▶ **TASK DIRECTIONS**: Report how many lines in the data below hold the string "experiences". Nothing else should appear in the answer.

(Records drawn from a dataset)

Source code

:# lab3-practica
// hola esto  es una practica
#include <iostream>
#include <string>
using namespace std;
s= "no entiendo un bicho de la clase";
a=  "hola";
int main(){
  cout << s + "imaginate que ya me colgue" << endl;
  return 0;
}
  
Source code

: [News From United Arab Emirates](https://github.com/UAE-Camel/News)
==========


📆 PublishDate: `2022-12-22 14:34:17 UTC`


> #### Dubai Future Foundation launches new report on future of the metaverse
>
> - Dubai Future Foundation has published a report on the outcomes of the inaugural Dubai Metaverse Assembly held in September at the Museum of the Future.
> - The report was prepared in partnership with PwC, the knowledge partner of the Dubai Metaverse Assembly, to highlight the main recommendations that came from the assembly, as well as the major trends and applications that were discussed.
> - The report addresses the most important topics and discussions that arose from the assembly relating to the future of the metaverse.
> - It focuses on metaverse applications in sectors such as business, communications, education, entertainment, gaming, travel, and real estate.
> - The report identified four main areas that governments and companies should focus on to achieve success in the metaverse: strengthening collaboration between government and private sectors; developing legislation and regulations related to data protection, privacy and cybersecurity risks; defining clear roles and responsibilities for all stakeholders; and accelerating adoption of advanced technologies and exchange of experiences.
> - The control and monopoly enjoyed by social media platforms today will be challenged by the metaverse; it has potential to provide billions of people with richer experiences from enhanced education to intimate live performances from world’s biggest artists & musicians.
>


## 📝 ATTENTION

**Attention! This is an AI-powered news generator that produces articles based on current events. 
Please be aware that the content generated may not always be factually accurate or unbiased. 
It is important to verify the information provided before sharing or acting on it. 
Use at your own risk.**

▶ **RESPONSE AREA**: 2